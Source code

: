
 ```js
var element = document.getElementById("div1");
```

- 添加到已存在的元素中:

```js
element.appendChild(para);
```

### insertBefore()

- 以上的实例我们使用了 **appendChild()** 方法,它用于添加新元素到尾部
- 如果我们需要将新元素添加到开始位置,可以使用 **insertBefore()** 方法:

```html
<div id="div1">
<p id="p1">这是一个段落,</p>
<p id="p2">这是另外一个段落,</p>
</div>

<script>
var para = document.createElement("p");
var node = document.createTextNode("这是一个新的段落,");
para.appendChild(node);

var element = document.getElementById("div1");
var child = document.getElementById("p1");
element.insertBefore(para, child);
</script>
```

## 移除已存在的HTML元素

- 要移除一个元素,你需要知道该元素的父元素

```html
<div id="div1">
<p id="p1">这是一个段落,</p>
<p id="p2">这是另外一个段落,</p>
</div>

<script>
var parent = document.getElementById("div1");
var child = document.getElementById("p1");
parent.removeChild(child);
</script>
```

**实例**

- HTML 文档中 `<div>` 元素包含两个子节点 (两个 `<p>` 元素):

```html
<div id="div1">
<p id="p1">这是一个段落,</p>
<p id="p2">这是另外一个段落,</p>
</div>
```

★ ★ ★ ★ ★

— What the task asks —
Could you transcribe all of the entries exactly, leaving nothing out?

— Response area —
Source code

:
 ```js
var element = document.getElementById("div1");
```

- 添加到已存在的元素中:

```js
element.appendChild(para);
```

### insertBefore()

- 以上的实例我们使用了 **appendChild()** 方法,它用于添加新元素到尾部
- 如果我们需要将新元素添加到开始位置,可以使用 **insertBefore()** 方法:

```html
<div id="div1">
<p id="p1">这是一个段落,</p>
<p id="p2">这是另外一个段落,</p>
</div>

<script>
var para = document.createElement("p");
var node = document.createTextNode("这是一个新的段落,");
para.appendChild(node);

var element = document.getElementById("div1");
var child = document.getElementById("p1");
element.insertBefore(para, child);
</script>
```

## 移除已存在的HTML元素

- 要移除一个元素,你需要知道该元素的父元素

```html
<div id="div1">
<p id="p1">这是一个段落,</p>
<p id="p2">这是另外一个段落,</p>
</div>

<script>
var parent = document.getElementById("div1");
var child = document.getElementById("p1");
parent.removeChild(child);
</script>
```

**实例**

- HTML 文档中 `<div>` 元素包含两个子节点 (两个 `<p>` 元素):

```html
<div id="div1">
<p id="p1">这是一个段落,</p>
<p id="p2">这是另外一个段落,</p>
</div>
```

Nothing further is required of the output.